• _Task goal_:
Set the images aside and retype the whole listing exactly.
(Exercise inputs begins)
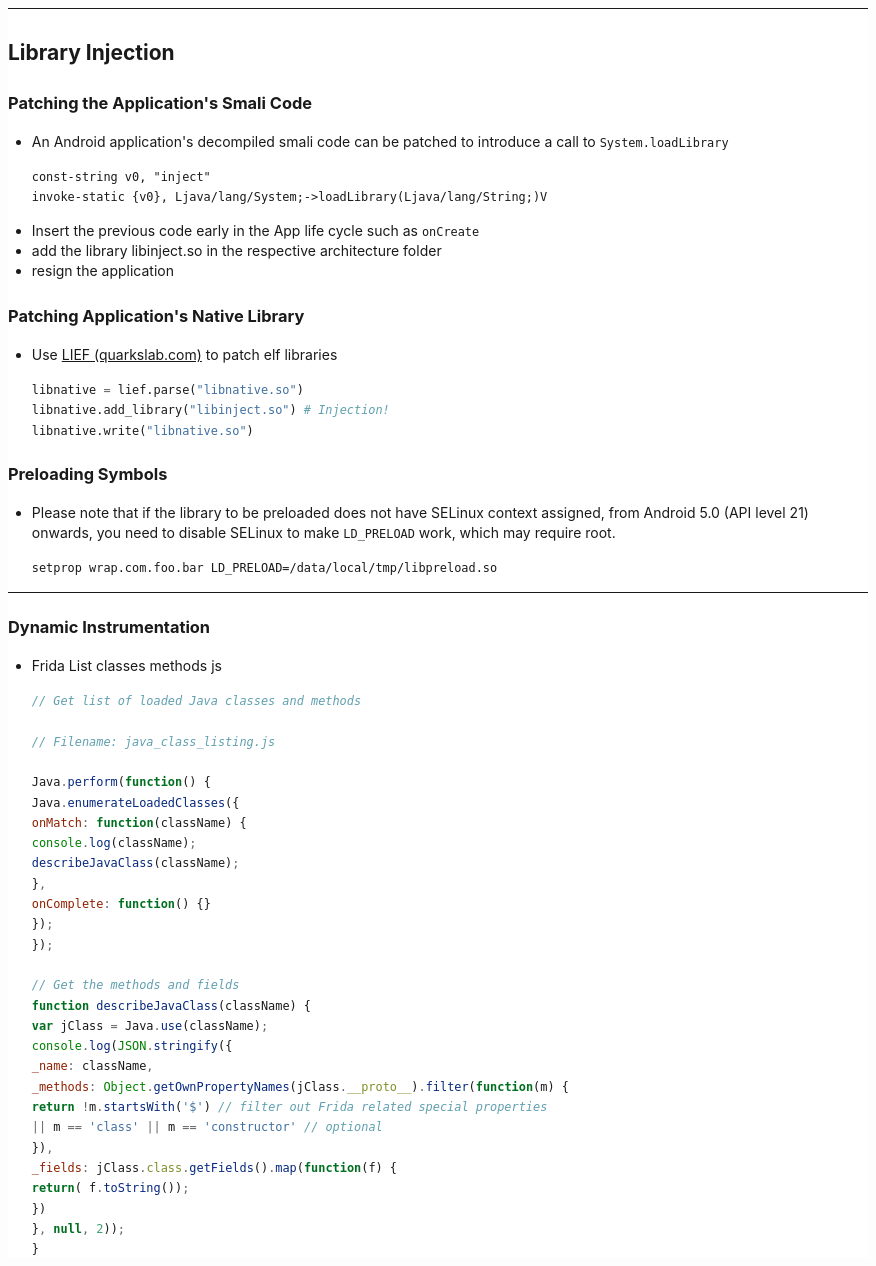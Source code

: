
***

## Library Injection
### Patching the Application's Smali Code
- An Android application's decompiled smali code can be patched to introduce a call to `System.loadLibrary`
	```vim
	const-string v0, "inject"
	invoke-static {v0}, Ljava/lang/System;->loadLibrary(Ljava/lang/String;)V
	```
- Insert the previous code early in the App life cycle such as `onCreate`
- add the library libinject.so in the respective architecture folder
- resign the application
### Patching Application's Native Library
- Use [LIEF (quarkslab.com)](https://lief.quarkslab.com/) to patch elf libraries
	```python
	libnative = lief.parse("libnative.so")
	libnative.add_library("libinject.so") # Injection!
	libnative.write("libnative.so")
	```
### Preloading Symbols
- Please note that if the library to be preloaded does not have SELinux context assigned, from Android 5.0 (API level 21) onwards, you need to disable SELinux to make `LD_PRELOAD` work, which may require root. 
	```bash
	setprop wrap.com.foo.bar LD_PRELOAD=/data/local/tmp/libpreload.so
	```
***
### Dynamic Instrumentation
- Frida List classes methods js
	```js
	// Get list of loaded Java classes and methods

	// Filename: java_class_listing.js

	Java.perform(function() {
	Java.enumerateLoadedClasses({
	onMatch: function(className) {
	console.log(className);
	describeJavaClass(className);
	},
	onComplete: function() {}
	});
	});

	// Get the methods and fields
	function describeJavaClass(className) {
	var jClass = Java.use(className);
	console.log(JSON.stringify({
	_name: className,
	_methods: Object.getOwnPropertyNames(jClass.__proto__).filter(function(m) {
	return !m.startsWith('$') // filter out Frida related special properties
	|| m == 'class' || m == 'constructor' // optional
	}),
	_fields: jClass.class.getFields().map(function(f) {
	return( f.toString());
	})
	}, null, 2));
	}
	```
(Exercise inputs ends)
• _Your response_:
Source code

:
***

## Library Injection
### Patching the Application's Smali Code
- An Android application's decompiled smali code can be patched to introduce a call to `System.loadLibrary`
	```vim
	const-string v0, "inject"
	invoke-static {v0}, Ljava/lang/System;->loadLibrary(Ljava/lang/String;)V
	```
- Insert the previous code early in the App life cycle such as `onCreate`
- add the library libinject.so in the respective architecture folder
- resign the application
### Patching Application's Native Library
- Use [LIEF (quarkslab.com)](https://lief.quarkslab.com/) to patch elf libraries
	```python
	libnative = lief.parse("libnative.so")
	libnative.add_library("libinject.so") # Injection!
	libnative.write("libnative.so")
	```
### Preloading Symbols
- Please note that if the library to be preloaded does not have SELinux context assigned, from Android 5.0 (API level 21) onwards, you need to disable SELinux to make `LD_PRELOAD` work, which may require root. 
	```bash
	setprop wrap.com.foo.bar LD_PRELOAD=/data/local/tmp/libpreload.so
	```
***
### Dynamic Instrumentation
- Frida List classes methods js
	```js
	// Get list of loaded Java classes and methods

	// Filename: java_class_listing.js

	Java.perform(function() {
	Java.enumerateLoadedClasses({
	onMatch: function(className) {
	console.log(className);
	describeJavaClass(className);
	},
	onComplete: function() {}
	});
	});

	// Get the methods and fields
	function describeJavaClass(className) {
	var jClass = Java.use(className);
	console.log(JSON.stringify({
	_name: className,
	_methods: Object.getOwnPropertyNames(jClass.__proto__).filter(function(m) {
	return !m.startsWith('$') // filter out Frida related special properties
	|| m == 'class' || m == 'constructor' // optional
	}),
	_fields: jClass.class.getFields().map(function(f) {
	return( f.toString());
	})
	}, null, 2));
	}
	```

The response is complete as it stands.